Diante de situação ameaçadora, você permanece fiel?

quarta-feira, 17 de junho de 2026

Princípios de oração na vida de Daniel - III

O texto de Daniel 6.10 começa assim: “Quando Daniel soube que o documento tinha sido assinado…”. Isoladamente e sem conhecimento do contexto, a informação parece irrelevante, mas veja a dramaticidade em Daniel 6.7-9: “Todos os presidentes do reino, os prefeitos e sátrapas, conselheiros e governadores concordaram em que o rei baixe um decreto e sancione um interdito, ordenando que todo aquele que, nos próximos trinta dias, fizer um pedido a qualquer deus ou a qualquer homem e não ao senhor, ó rei, seja jogado na cova dos leões. Portanto, ó rei, sancione o interdito e assine o documento, para que não seja mudado, segundo a lei dos medos e dos persas, que não pode ser revogada. E assim o rei Dario assinou o documento e o interdito”.
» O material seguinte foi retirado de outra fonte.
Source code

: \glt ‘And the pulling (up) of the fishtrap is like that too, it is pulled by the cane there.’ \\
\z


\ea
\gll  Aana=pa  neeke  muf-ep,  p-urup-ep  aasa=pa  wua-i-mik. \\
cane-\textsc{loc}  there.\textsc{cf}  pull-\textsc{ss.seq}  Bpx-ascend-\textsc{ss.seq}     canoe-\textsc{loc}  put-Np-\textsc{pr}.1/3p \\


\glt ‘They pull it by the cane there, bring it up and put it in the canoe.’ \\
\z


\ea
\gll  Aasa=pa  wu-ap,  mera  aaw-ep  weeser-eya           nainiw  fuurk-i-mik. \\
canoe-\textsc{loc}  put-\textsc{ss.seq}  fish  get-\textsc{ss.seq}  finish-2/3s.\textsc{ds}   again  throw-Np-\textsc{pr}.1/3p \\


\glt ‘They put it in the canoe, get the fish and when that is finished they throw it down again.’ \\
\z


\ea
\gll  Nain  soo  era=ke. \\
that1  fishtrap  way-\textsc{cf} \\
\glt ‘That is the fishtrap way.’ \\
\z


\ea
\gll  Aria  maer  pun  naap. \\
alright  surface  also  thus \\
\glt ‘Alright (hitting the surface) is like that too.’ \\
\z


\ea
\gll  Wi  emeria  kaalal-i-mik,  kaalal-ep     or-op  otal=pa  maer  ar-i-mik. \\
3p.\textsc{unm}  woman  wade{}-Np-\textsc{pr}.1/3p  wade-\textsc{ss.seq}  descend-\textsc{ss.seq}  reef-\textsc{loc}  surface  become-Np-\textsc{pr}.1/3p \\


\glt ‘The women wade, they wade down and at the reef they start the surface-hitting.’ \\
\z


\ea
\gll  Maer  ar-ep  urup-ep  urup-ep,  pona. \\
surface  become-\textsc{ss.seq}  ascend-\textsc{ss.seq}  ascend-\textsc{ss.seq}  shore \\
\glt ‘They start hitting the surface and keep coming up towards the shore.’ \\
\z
Dá para você perceber a tensão do momento? A partir de então, e nos próximos trinta dias, Daniel corria risco de morte, e perigo iminente. Não há romantismo na caminhada de Daniel, há renúncia, batalha, luta, aflição, tensão e apreensão.

Uma vida de intimidade com Deus pode, em muitos casos, gerar gigantes desafios.
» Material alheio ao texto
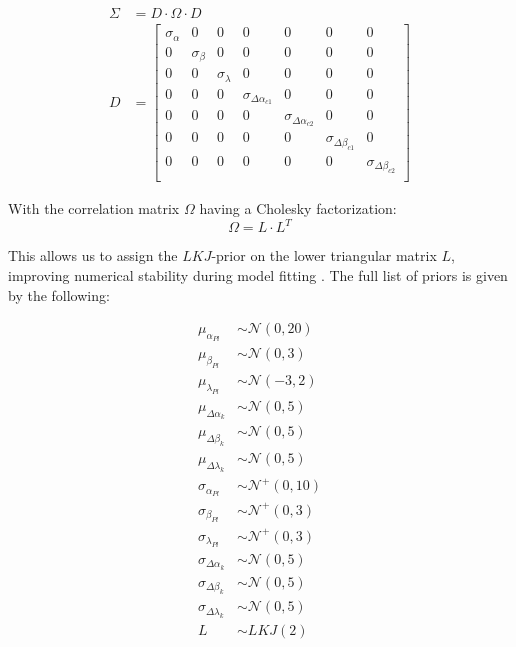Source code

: \documentclass{article}
\begin{document}
\begin{align*}
  \Sigma &= D \cdot \Omega \cdot D   \\
  D &= \begin{bmatrix}
\sigma_{\alpha} & 0 & 0 & 0 & 0 & 0 &0\\
0 & \sigma_{\beta} & 0 & 0 & 0 & 0 & 0\\
0 & 0 & \sigma_{\lambda} &  0 & 0 & 0 & 0\\
0 & 0 & 0 & \sigma_{\Delta\alpha_{c1}} & 0 & 0 &0\\
0 & 0 & 0 & 0 & \sigma_{\Delta\alpha_{c2}} & 0 &0\\
0 & 0 & 0 & 0 & 0 & \sigma_{\Delta\beta_{c1}} &0\\
0 & 0 & 0 & 0 & 0 & 0 & \sigma_{\Delta\beta_{c2}}\\
\end{bmatrix}
\end{align*}

With the correlation matrix $\Omega$ having a Cholesky factorization:
\[
\Omega = L \cdot L^T
\]

This allows us to assign the $LKJ$-prior on the lower triangular matrix $L$, improving numerical stability during model fitting \parencite{lewandowski2009lkj}. The full list of priors is given by the following:

\begin{align*} 
\mu_{\alpha_{Pl}} &\sim \mathcal{N}\left(0,20\right) \\
\mu_{\beta_{Pl}}  &\sim \mathcal{N} \left(0,3\right) \\
\mu_{\lambda_{Pl}}&\sim \mathcal{N} \left(-3,2\right) \\
\mu_{\Delta\alpha_{k}} &\sim \mathcal{N} \left(0,5\right) \\ 
\mu_{\Delta\beta_{k}} &\sim \mathcal{N} \left(0,5\right)\\ 
\mu_{\Delta\lambda_{k}} &\sim \mathcal{N} \left(0,5\right)\\ 
\sigma_{\alpha_{Pl}} &\sim \mathcal{N}^+ \left(0,10\right) \\
\sigma_{\beta_{Pl}} &\sim \mathcal{N}^+\left(0,3\right) \\
\sigma_{\lambda_{Pl}}&\sim\mathcal{N}^+\left(0,3\right) \\
\sigma_{\Delta\alpha_{k}} &\sim \mathcal{N} \left(0,5\right) \\ 
\sigma_{\Delta\beta_{k}} &\sim \mathcal{N} \left(0,5\right)\\ 
\sigma_{\Delta\lambda_{k}} &\sim \mathcal{N} \left(0,5\right)\\ 
L &\sim LKJ \left(2\right)
\end{align*}
\end{document}
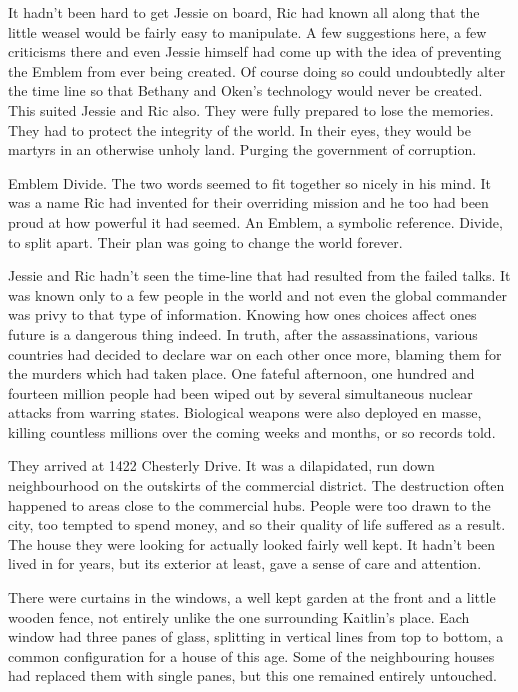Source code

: It hadn't been hard to get Jessie on board, Ric had known all along that the little weasel would be fairly easy to manipulate.  A few suggestions here, a few criticisms there and even Jessie himself had come up with the idea of preventing the Emblem from ever being created.  Of course doing so could undoubtedly alter the time line so that Bethany and Oken's technology would never be created.  This suited Jessie and Ric also.  They were fully prepared to lose the memories.  They had to protect the integrity of the world.  In their eyes, they would be martyrs in an otherwise unholy land.  Purging the government of corruption.

Emblem Divide.  The two words seemed to fit together so nicely in his mind.  It was a name Ric had invented for their overriding mission and he too had been proud at how powerful it had seemed.  An Emblem, a symbolic reference.  Divide, to split apart.  Their plan was going to change the world forever.

Jessie and Ric hadn't seen the time-line that had resulted from the failed talks.  It was known only to a few people in the world and not even the global commander was privy to that type of information.  Knowing how ones choices affect ones future is a dangerous thing indeed.  In truth, after the assassinations, various countries had decided to declare war on each other once more, blaming them for the murders which had taken place.  One fateful afternoon, one hundred and fourteen million people had been wiped out by several simultaneous nuclear attacks from warring states.  Biological weapons were also deployed en masse, killing countless millions over the coming weeks and months, or so records told.

They arrived at 1422 Chesterly Drive.  It was a dilapidated, run down neighbourhood on the outskirts of the commercial district.  The destruction often happened to areas close to the commercial hubs.  People were too drawn to the city, too tempted to spend money, and so their quality of life suffered as a result.  The house they were looking for actually looked fairly well kept.  It hadn't been lived in for years, but its exterior at least, gave a sense of care and attention.

There were curtains in the windows, a well kept garden at the front and a little wooden fence, not entirely unlike the one surrounding Kaitlin's place.  Each window had three panes of glass, splitting in vertical lines from top to bottom, a common configuration for a house of this age.  Some of the neighbouring houses had replaced them with single panes, but this one remained entirely untouched.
terça-feira, 16 de junho de 2026

Princípios de oração na vida de Daniel - II

A vida de Daniel é uma inspiração. Sua trajetória é tão empolgante que alguns chegam a duvidar de sua existência, negando-lhe a condição de figura histórica real e, sim, um personagem literário ou mítico criado com intenções de promover o ânimo. Não é o meu caso. Mas, também, se não for, nenhuma alteração sobre os preciosos ensinamentos que absorvemos de sua personagem, supostamente, literária.

Lembro-me, saudosamente, das classes infantis na Escola Bíblica Dominical, na Igreja Batista de Cachoeiro de Cardoso Moreira, cantando “Daniel orava a Deus três vezes ao dia / e, no tempo de aflição, Deus o socorria / quando foi aos leões pelo rei jogado / não temeu, mas confiou, e foi libertado”.
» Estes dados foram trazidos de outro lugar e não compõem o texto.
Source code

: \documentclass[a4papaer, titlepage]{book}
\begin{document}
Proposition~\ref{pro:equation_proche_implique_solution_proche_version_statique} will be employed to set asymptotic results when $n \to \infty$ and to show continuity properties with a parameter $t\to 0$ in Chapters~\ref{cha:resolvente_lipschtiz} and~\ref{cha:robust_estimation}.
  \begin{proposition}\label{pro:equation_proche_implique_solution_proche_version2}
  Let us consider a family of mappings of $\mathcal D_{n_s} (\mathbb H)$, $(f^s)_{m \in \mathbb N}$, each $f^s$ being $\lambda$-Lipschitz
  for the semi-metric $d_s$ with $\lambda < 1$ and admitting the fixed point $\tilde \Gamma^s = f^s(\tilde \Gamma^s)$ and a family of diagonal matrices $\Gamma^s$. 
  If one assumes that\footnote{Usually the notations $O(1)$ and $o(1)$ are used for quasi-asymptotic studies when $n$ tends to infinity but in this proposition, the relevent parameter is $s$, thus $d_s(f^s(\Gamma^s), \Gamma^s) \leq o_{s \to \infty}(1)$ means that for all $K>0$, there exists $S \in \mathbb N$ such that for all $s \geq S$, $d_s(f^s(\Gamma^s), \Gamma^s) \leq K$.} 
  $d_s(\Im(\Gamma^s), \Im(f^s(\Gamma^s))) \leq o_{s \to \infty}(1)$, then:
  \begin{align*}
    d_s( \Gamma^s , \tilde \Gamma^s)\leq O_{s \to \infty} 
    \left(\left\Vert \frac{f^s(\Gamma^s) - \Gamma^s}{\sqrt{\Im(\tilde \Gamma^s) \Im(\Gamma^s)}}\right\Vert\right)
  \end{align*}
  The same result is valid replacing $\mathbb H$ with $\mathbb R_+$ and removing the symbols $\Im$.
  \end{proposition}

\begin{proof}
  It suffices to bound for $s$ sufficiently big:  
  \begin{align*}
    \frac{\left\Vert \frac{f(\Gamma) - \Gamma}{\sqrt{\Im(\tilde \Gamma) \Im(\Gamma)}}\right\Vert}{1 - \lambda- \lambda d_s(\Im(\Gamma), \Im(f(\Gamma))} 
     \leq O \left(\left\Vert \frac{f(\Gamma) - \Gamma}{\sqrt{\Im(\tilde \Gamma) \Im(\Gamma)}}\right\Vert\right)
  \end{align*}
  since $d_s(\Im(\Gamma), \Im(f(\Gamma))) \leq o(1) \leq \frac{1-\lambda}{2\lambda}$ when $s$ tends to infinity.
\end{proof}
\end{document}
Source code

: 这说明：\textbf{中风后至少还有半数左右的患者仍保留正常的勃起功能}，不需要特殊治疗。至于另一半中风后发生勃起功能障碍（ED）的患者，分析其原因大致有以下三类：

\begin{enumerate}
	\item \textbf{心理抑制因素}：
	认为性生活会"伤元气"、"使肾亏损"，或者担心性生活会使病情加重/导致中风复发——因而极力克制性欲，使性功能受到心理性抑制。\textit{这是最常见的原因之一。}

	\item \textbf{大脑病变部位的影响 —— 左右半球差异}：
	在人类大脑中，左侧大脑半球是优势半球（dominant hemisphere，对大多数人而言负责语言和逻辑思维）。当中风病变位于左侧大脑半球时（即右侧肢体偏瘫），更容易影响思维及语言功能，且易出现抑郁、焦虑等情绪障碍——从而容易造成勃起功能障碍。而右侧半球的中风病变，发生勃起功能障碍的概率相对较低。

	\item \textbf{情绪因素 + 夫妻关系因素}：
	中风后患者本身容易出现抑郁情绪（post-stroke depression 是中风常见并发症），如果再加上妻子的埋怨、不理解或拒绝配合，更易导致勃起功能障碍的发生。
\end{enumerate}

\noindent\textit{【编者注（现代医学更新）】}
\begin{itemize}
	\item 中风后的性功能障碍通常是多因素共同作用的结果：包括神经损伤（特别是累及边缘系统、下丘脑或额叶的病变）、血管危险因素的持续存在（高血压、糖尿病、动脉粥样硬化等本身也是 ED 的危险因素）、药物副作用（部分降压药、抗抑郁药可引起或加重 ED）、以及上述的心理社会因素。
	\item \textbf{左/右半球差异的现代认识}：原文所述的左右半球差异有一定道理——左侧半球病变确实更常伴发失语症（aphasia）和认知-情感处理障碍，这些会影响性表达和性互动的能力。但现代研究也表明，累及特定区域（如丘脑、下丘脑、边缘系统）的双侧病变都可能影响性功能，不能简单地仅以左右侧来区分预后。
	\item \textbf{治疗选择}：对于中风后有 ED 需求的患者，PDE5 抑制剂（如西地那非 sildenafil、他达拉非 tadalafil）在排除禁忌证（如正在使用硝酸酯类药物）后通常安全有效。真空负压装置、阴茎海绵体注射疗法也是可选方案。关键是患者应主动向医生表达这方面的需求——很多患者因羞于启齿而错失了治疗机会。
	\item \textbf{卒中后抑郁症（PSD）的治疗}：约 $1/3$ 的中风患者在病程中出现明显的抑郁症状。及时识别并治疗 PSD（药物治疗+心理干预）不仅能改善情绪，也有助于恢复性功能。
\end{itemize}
Um criativo escritor, cujo nome não me lembro, sintetizou bem a relação de Daniel com Deus: “Daniel tinha tanta intimidade com Deus que, ao ser lançado na cova, não teve medo, pelo contrário, os leões ficaram com medo dele”.

Ter uma vida de oração não evita ser lançado numa cova. Os íntimos de Deus sofrem perseguição e a cova pode ser um destino. Você já pensou sobre isso?

segunda-feira, 15 de junho de 2026

Princípios de oração na vida de Daniel - I

Em Daniel 6.10, lemos: “Quando Daniel soube que o documento tinha sido assinado, voltou para casa. Em seu quarto, no andar de cima, as janelas abriam para o lado de Jerusalém. Três vezes por dia, ele se punha de joelhos, orava, e dava graças diante do seu Deus, como era o seu costume”.

Daniel era um jovem judeu que foi levado cativo para a Babilônia. Ele se destacou por sua inteligência e sabedoria e logo foi ocupando funções políticas de liderança importantes naquele país estrangeiro e opressor. Sua atuação alcançou os reinados de Nabucodonozor, Belsazar, Dario e Ciro. Sua ascensão despertou ciúmes em outros importantes no reino.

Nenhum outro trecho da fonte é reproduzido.